Por lo visto, este Nuevo Pacto Social busca mantener el modelo de superexplotación, con algún grado de compensación social de manera tal de poder apaciguar el actual repunte en la lucha de clases. Es por ello también que este nuevo gobierno debe aplicar modalidades fascistas e incluso corporativizar las centrales sindicales (con la evidente colaboración de la aristocracia obrera encabezada por el vende-obrero Arturo Martínez).

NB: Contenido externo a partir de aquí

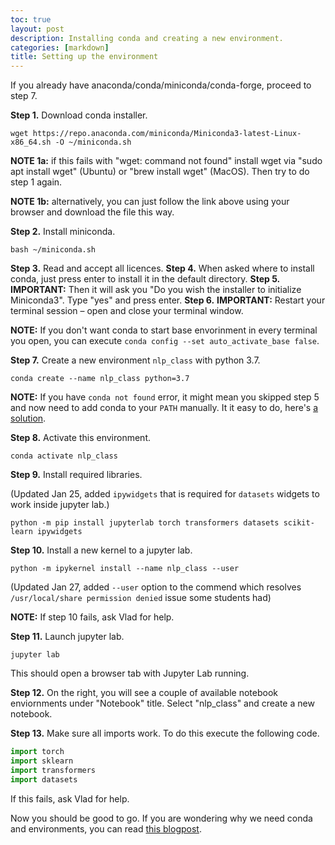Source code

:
 ```yaml
---
toc: true
layout: post
description: Installing conda and creating a new environment.
categories: [markdown]
title: Setting up the environment
---
```


If you already have anaconda/conda/miniconda/conda-forge, proceed to step 7.

**Step 1.** Download conda installer.

```
wget https://repo.anaconda.com/miniconda/Miniconda3-latest-Linux-x86_64.sh -O ~/miniconda.sh
```

**NOTE 1a:** if this fails with "wget: command not found" install wget via "sudo apt install wget" (Ubuntu)
or "brew install wget" (MacOS). Then try to do step 1 again.

**NOTE 1b:** alternatively, you can just follow the link above using your browser and download the file this way.

**Step 2.**  Install miniconda.

```
bash ~/miniconda.sh
```

**Step 3.** Read and accept all licences.
**Step 4.** When asked where to install conda, just press enter to install it in the default directory.
**Step 5.** **IMPORTANT:** Then it will ask you "Do you wish the installer to initialize Miniconda3". Type "yes" and press enter.
**Step 6.** **IMPORTANT:** Restart your terminal session – open and close your terminal window.

**NOTE:** If you don't want conda to start base envorinment in every terminal you open, you can execute `conda config --set auto_activate_base false`.

**Step 7.** Create a new environment `nlp_class` with python 3.7.

```
conda create --name nlp_class python=3.7
```

**NOTE:** If you have `conda not found` error, it might mean you skipped step 5 and now need to add conda to your `PATH` manually. It it easy to do, here's [a solution](https://stackoverflow.com/questions/35246386/conda-command-not-found).

**Step 8.** Activate this environment.

```
conda activate nlp_class
```

**Step 9.** Install required libraries.

(Updated Jan 25, added `ipywidgets` that is required for `datasets` widgets to work inside jupyter lab.)

```
python -m pip install jupyterlab torch transformers datasets scikit-learn ipywidgets
```

**Step 10.** Install a new kernel to a jupyter lab.

```
python -m ipykernel install --name nlp_class --user
```

(Updated Jan 27, added `--user` option to the commend which resolves `/usr/local/share permission denied` issue some students had)

**NOTE:** If step 10 fails, ask Vlad for help.

**Step 11.** Launch jupyter lab.

```
jupyter lab
```

This should open a browser tab with Jupyter Lab running.

**Step 12.** On the right, you will see a couple of available notebook enviornments under "Notebook" title.
Select "nlp_class" and create a new notebook.

**Step 13.** Make sure all imports work. To do this execute the following code.

```python
import torch
import sklearn
import transformers
import datasets
```

If this fails, ask Vlad for help.


Now you should be good to go. If you are wondering why we need conda and environments, you can read [this blogpost](https://realpython.com/python-virtual-environments-a-primer/).
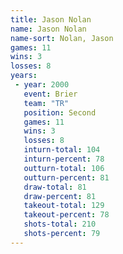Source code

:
 ```yaml
---
title: Jason Nolan
name: Jason Nolan
name-sort: Nolan, Jason
games: 11
wins: 3
losses: 8
years:
 - year: 2000
   event: Brier
   team: "TR"
   position: Second
   games: 11
   wins: 3
   losses: 8
   inturn-total: 104
   inturn-percent: 78
   outturn-total: 106
   outturn-percent: 81
   draw-total: 81
   draw-percent: 81
   takeout-total: 129
   takeout-percent: 78
   shots-total: 210
   shots-percent: 79
---
```

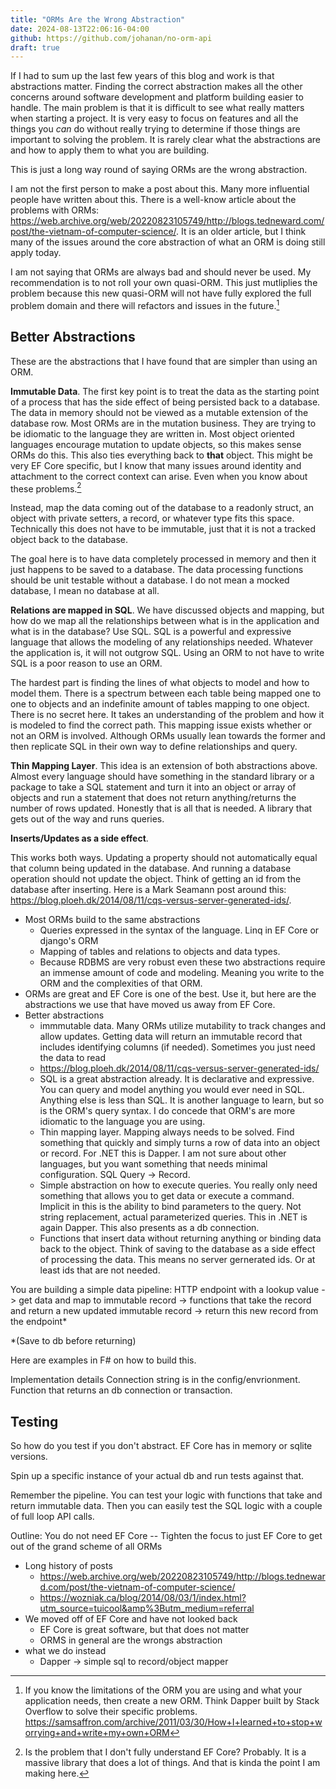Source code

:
 ```yaml
---
title: "ORMs Are the Wrong Abstraction"
date: 2024-08-13T22:06:16-04:00
github: https://github.com/johanan/no-orm-api
draft: true
---
```


If I had to sum up the last few years of this blog and work is that abstractions matter. Finding the correct abstraction makes all the other concerns around software development and platform building easier to handle. The main problem is that it is difficult to see what really matters when starting a project. It is very easy to focus on features and all the things you *can* do without really trying to determine if those things are important to solving the problem. It is rarely clear what the abstractions are and how to apply them to what you are building.

This is just a long way round of saying ORMs are the wrong abstraction. 

I am not the first person to make a post about this. Many more influential people have written about this. There is a well-know article about the problems with ORMs: https://web.archive.org/web/20220823105749/http://blogs.tedneward.com/post/the-vietnam-of-computer-science/. It is an older article, but I think many of the issues around the core abstraction of what an ORM is doing still apply today.

I am not saying that ORMs are always bad and should never be used. My recommendation is to not roll your own quasi-ORM. This just mutliplies the problem because this new quasi-ORM will not have fully explored the full problem domain and there will refactors and issues in the future.[^1] 

## Better Abstractions
These are the abstractions that I have found that are simpler than using an ORM.

**Immutable Data**. The first key point is to treat the data as the starting point of a process that has the side effect of being persisted back to a database. The data in memory should not be viewed as a mutable extension of the database row. Most ORMs are in the mutation business. They are trying to be idiomatic to the language they are written in. Most object oriented languages encourage mutation to update objects, so this makes sense ORMs do this. This also ties everything back to **that** object. This might be very EF Core specific, but I know that many issues around identity and attachment to the correct context can arise. Even when you know about these problems.[^2]

Instead, map the data coming out of the database to a readonly struct, an object with private setters, a record, or whatever type fits this space. Technically this does not have to be immutable, just that it is not a tracked object back to the database. 

The goal here is to have data completely processed in memory and then it just happens to be saved to a database. The data processing functions should be unit testable without a database. I do not mean a mocked database, I mean no database at all. 

**Relations are mapped in SQL**. We have discussed objects and mapping, but how do we map all the relationships between what is in the application and what is in the database? Use SQL. SQL is a powerful and expressive language that allows the modeling of any relationships needed. Whatever the application is, it will not outgrow SQL. Using an ORM to not have to write SQL is a poor reason to use an ORM.

The hardest part is finding the lines of what objects to model and how to model them. There is a spectrum between each table being mapped one to one to objects and an indefinite amount of tables mapping to one object. There is no secret here. It takes an understanding of the problem and how it is modeled to find the correct path. This mapping issue exists whether or not an ORM is involved. Although ORMs usually lean towards the former and then replicate SQL in their own way to define relationships and query.

**Thin Mapping Layer**. This idea is an extension of both abstractions above. Almost every language should have something in the standard library or a package to take a SQL statement and turn it into an object or array of objects and run a statement that does not return anything/returns the number of rows updated. Honestly that is all that is needed. A library that gets out of the way and runs queries.

**Inserts/Updates as a side effect**.

This works both ways. Updating a property should not automatically equal that column being updated in the database. And running a database operation should not update the object. Think of getting an id from the database after inserting. Here is a Mark Seamann post around this: https://blog.ploeh.dk/2014/08/11/cqs-versus-server-generated-ids/.





- Most ORMs build to the same abstractions
    - Queries expressed in the syntax of the language. Linq in EF Core or django's ORM
    - Mapping of tables and relations to objects and data types.
    - Because RDBMS are very robust even these two abstractions require an immense amount of code and modeling. Meaning you write to the ORM and the complexities of that ORM.
- ORMs are great and EF Core is one of the best. Use it, but here are the abstractions we use that have moved us away from EF Core.
- Better abstractions
    - immmutable data. Many ORMs utilize mutability to track changes and allow updates. Getting data will return an immutable record that includes identifying columns (if needed). Sometimes you just need the data to read
    - https://blog.ploeh.dk/2014/08/11/cqs-versus-server-generated-ids/
    - SQL is a great abstraction already. It is declarative and expressive. You can query and model anything you would ever need in SQL. Anything else is less than SQL. It is another language to learn, but so is the ORM's query syntax. I do concede that ORM's are more idiomatic to the language you are using.
    - Thin mapping layer. Mapping always needs to be solved. Find something that quickly and simply turns a row of data into an object or record. For .NET this is Dapper. I am not sure about other languages, but you want something that needs minimal configuration. SQL Query -> Record.
    - Simple abstraction on how to execute queries. You really only need something that allows you to get data or execute a command. Implicit in this is the ability to bind parameters to the query. Not string replacement, actual parameterized queries. This in .NET is again Dapper. This also presents as a db connection.
    - Functions that insert data without returning anything or binding data back to the object. Think of saving to the database as a side effect of processing the data. This means no server gernerated ids. Or at least ids that are not needed.

You are building a simple data pipeline:
HTTP endpoint with a lookup value -> get data and map to immutable record -> functions that take the record and return a new updated immutable record -> return this new record from the endpoint*

*(Save to db before returning)

Here are examples in F# on how to build this.

Implementation details
Connection string is in the config/envrionment. Function that returns an db connection or transaction.

## Testing
So how do you test if you don't abstract.  EF Core has in memory or sqlite versions. 

Spin up a specific instance of your actual db and run tests against that. 

Remember the pipeline. You can test your logic with functions that take and return immutable data. Then you can easily test the SQL logic with a couple of full loop API calls.

[^1]: If you know the limitations of the ORM you are using and what your application needs, then create a new ORM. Think Dapper built by Stack Overflow to solve their specific problems. https://samsaffron.com/archive/2011/03/30/How+I+learned+to+stop+worrying+and+write+my+own+ORM
[^2]: Is the problem that I don't fully understand EF Core? Probably. It is a massive library that does a lot of things. And that is kinda the point I am making here.


Outline:
You do not need EF Core
-- Tighten the focus to just EF Core to get out of the grand scheme of all ORMs
- Long history of posts
    - https://web.archive.org/web/20220823105749/http://blogs.tedneward.com/post/the-vietnam-of-computer-science/
    - https://wozniak.ca/blog/2014/08/03/1/index.html?utm_source=tuicool&amp%3Butm_medium=referral
- We moved off of EF Core and have not looked back
     - EF Core is great software, but that does not matter
     - ORMS in general are the wrongs abstraction
- what we do instead
    - Dapper -> simple sql to record/object mapper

También se ha creado una comisión que estudiará la forma de realizar una reforma al sistema previsional. Sin embargo, a esta comisión fue convocado hasta un ex ministro de hacienda de Pinochet (que también forma parte del directorio de AFP Habitat). Conclusión: no existe ninguna garantía cierta que esta reforma favorezca a la clase obrera y al conjunto del pueblo trabajador. Lo más seguro es que terminará perjudicando a otras capas de trabajadores no proletarios, y difícilmente se tocaran los intereses de los grandes grupos monopólicos nacionales o extranjeros.

Frente a un gobierno burgués, no importa si es una mujer o un hombre quien presida. La composición de este gobierno, desde el punto de vista de clase, no augura nada bueno para el pueblo.

Ya ha quedado en evidencia la actitud del gobierno frente a la represión de las movilizaciones de los sin casa, que el Ministro del Interior, Andrés Zaldivar, calificó como "prudente, eficiente y oportuna". Se insiste en criminalizar la lucha de las masas obreras y populares.

La transformación radical de esta situación desfavorable para el pueblo no pasa por el cambio de tal o cual gobierno. Sin la destrucción total del estado, de la dictadura de la gran burguesía pro-imperialista, nada puede cambiar para la clase y el pueblo.
Los comunistas tenemos ante nosotros la tarea de persistir ante las masas populares en el esclarecimiento y denuncia del carácter de clase de este nuevo gobierno y la naturaleza corporativizante del Estado burgués. Esta tarea debe ser desarrollada con paciencia y persuasión pero no al margen de la lucha de clases, no sin dar la lucha permanente contra el oportunismo y el revisionismo.

Contra el Nuevo Pacto Social ¡¡Viva la protesta obrera y popular!!